Prague City Hall to dim streetlights in some areas within cost-cutting measures

With inflation at over 14 percent and cost-cutting the order of the day, Prague City Hall has announced plans to reduce electricity costs by dimming streetlights in some parts of the capital and switching off the special lighting of monuments several hours earlier. The measure should affect 140 significant sites and buildings including the Rudolfinum concert hall and Petřín Hill.

Prague’s Astronomical Clock, the equestrian statue of St. Wenceslas, the Basilica of Sts. Peter and Paul or the TV tower in Prague’s Žižkov district, those are just some of the many monuments that stand out in the city after dark.

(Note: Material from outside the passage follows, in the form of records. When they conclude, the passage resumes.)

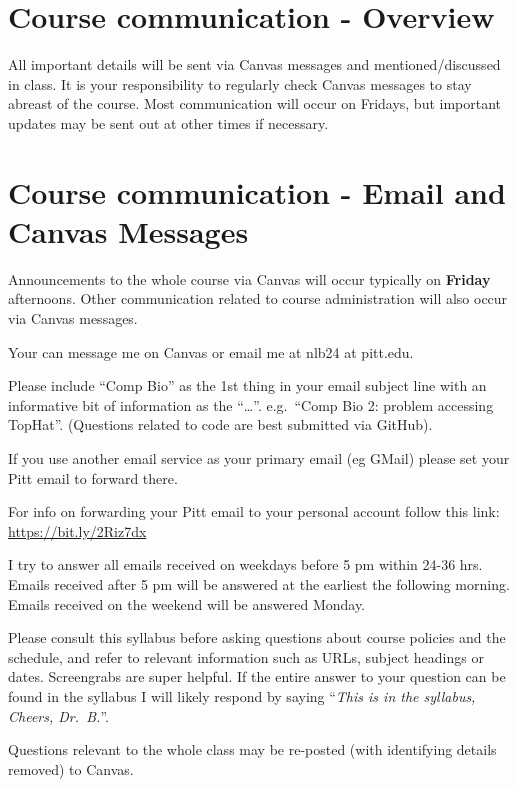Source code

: \documentclass[
]{book}
\begin{document}
\hypertarget{course-communication---overview}{%
\chapter{Course communication - Overview}\label{course-communication---overview}}

All important details will be sent via Canvas messages and mentioned/discussed in class. It is your responsibility to regularly check Canvas messages to stay abreast of the course. Most communication will occur on Fridays, but important updates may be sent out at other times if necessary.

\hypertarget{email_and_canvas_msg}{%
\chapter{Course communication - Email and Canvas Messages}\label{email_and_canvas_msg}}

Announcements to the whole course via Canvas will occur typically on \textbf{Friday} afternoons. Other communication related to course administration will also occur via Canvas messages.

Your can message me on Canvas or email me at nlb24 at pitt.edu.

Please include ``Comp Bio'' as the 1st thing in your email subject line with an informative bit of information as the ``\ldots{}''. e.g.~``Comp Bio 2: problem accessing TopHat''. (Questions related to code are best submitted via GitHub).

If you use another email service as your primary email (eg GMail) please set your Pitt email to forward there.

For info on forwarding your Pitt email to your personal account follow this link: \url{https://bit.ly/2Riz7dx}

I try to answer all emails received on weekdays before 5 pm within 24-36 hrs. Emails received after 5 pm will be answered at the earliest the following morning. Emails received on the weekend will be answered Monday.

Please consult this syllabus before asking questions about course policies and the schedule, and refer to relevant information such as URLs, subject headings or dates. Screengrabs are super helpful. If the entire answer to your question can be found in the syllabus I will likely respond by saying ``\emph{This is in the syllabus, Cheers, Dr.~B.}''.

Questions relevant to the whole class may be re-posted (with identifying details removed) to Canvas.
\end{document}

However, mounting electricity bills and the need to address light pollution have led Prague City Hall to reconsider the city’s lighting policy in the months to come.

According to City Hall’s plans, streetlights in some less frequented areas will be dimmed and the special lights spotlighting 140 of the city’s historic monuments will be switched off before midnight rather than after. Councilor Jan Chabr explains:

Photo: Kristýna Maková,  Radio Prague International

“The special lighting of monuments will be switched of at 11pm summertime, rather than at 1am as it is now, and at 10pm in wintertime. In the winter months we may even consider lights out at 9pm.”

The new lighting policy will not affect the Prague Castle Compound, which takes care of its own lighting.

Prague City Hall says it expects to pay twice as much in electricity bills next year – close to 200 million crowns. The amount saved on lighting up monuments in the late night hours will only save a fraction of the cost - around 2 million crowns a year.

So further measures are on the table – such as dimming streetlights in less frequented parts of the city. This will be done by combining LED light sources and intelligent lighting control systems in some areas. Tomáš Jílek, head of Technologie, the company in charge of Prague’s lighting, explains:

“This new lighting system will soon appear on some Prague roads such as the streets V Holešovičkách, 5 května and Liberecká. We are aiming to save costs in the area of hundreds of thousands of crowns in each location.”

This so-called biodynamic lighting is already used in Ladronka and five other parks in Prague where it has cut costs by a third. Led lights and solar panels on rooftops are expected to cut lighting costs even further in the months and years to come.